>>>>>

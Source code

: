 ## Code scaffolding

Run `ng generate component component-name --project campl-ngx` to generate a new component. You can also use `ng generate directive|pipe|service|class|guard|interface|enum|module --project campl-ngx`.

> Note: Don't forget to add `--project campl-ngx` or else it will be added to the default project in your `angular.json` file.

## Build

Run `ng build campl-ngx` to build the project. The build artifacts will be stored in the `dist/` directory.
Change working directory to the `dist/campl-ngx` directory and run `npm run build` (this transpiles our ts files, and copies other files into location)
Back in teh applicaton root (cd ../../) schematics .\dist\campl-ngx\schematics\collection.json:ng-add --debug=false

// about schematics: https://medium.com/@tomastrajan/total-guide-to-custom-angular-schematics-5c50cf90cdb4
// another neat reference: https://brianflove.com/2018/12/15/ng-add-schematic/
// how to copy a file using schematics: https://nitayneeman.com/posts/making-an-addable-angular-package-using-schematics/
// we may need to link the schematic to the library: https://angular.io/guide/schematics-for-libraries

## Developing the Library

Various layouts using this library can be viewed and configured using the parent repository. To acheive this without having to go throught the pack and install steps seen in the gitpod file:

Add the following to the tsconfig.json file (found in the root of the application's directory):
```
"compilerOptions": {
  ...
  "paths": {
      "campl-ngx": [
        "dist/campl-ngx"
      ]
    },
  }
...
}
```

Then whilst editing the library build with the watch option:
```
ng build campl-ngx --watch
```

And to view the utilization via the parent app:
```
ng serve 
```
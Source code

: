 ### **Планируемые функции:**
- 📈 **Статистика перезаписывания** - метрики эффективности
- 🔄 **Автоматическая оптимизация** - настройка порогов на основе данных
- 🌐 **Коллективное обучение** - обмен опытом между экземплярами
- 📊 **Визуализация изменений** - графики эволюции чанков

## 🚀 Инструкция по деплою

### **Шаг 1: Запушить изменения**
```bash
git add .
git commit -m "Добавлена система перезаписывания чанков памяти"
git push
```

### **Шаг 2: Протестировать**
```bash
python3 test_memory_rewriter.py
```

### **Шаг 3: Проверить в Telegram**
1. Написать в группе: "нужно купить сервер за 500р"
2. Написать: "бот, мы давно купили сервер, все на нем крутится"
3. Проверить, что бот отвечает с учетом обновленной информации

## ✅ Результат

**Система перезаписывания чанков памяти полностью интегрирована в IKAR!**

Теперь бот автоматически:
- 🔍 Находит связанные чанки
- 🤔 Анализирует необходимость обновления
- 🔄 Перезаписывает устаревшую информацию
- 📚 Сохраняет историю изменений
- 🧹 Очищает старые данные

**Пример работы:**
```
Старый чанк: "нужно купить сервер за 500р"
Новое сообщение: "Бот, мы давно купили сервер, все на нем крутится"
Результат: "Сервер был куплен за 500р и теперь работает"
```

<<<<<

• **YOUR TASK**
Give the lines from the one containing "how to copy" through the end of the entries again, exactly as written and with no other lines.

• **RESPONSE**
// how to copy a file using schematics: https://nitayneeman.com/posts/making-an-addable-angular-package-using-schematics/
// we may need to link the schematic to the library: https://angular.io/guide/schematics-for-libraries

## Developing the Library

Various layouts using this library can be viewed and configured using the parent repository. To acheive this without having to go throught the pack and install steps seen in the gitpod file:

Add the following to the tsconfig.json file (found in the root of the application's directory):
```
"compilerOptions": {
  ...
  "paths": {
      "campl-ngx": [
        "dist/campl-ngx"
      ]
    },
  }
...
}
```

Then whilst editing the library build with the watch option:
```
ng build campl-ngx --watch
```

And to view the utilization via the parent app:
```
ng serve 
```
Source code

: ### **Планируемые функции:**
- 📈 **Статистика перезаписывания** - метрики эффективности
- 🔄 **Автоматическая оптимизация** - настройка порогов на основе данных
- 🌐 **Коллективное обучение** - обмен опытом между экземплярами
- 📊 **Визуализация изменений** - графики эволюции чанков

## 🚀 Инструкция по деплою

### **Шаг 1: Запушить изменения**
```bash
git add .
git commit -m "Добавлена система перезаписывания чанков памяти"
git push
```

### **Шаг 2: Протестировать**
```bash
python3 test_memory_rewriter.py
```

### **Шаг 3: Проверить в Telegram**
1. Написать в группе: "нужно купить сервер за 500р"
2. Написать: "бот, мы давно купили сервер, все на нем крутится"
3. Проверить, что бот отвечает с учетом обновленной информации

## ✅ Результат

**Система перезаписывания чанков памяти полностью интегрирована в IKAR!**

Теперь бот автоматически:
- 🔍 Находит связанные чанки
- 🤔 Анализирует необходимость обновления
- 🔄 Перезаписывает устаревшую информацию
- 📚 Сохраняет историю изменений
- 🧹 Очищает старые данные

**Пример работы:**
```
Старый чанк: "нужно купить сервер за 500р"
Новое сообщение: "Бот, мы давно купили сервер, все на нем крутится"
Результат: "Сервер был куплен за 500р и теперь работает"
```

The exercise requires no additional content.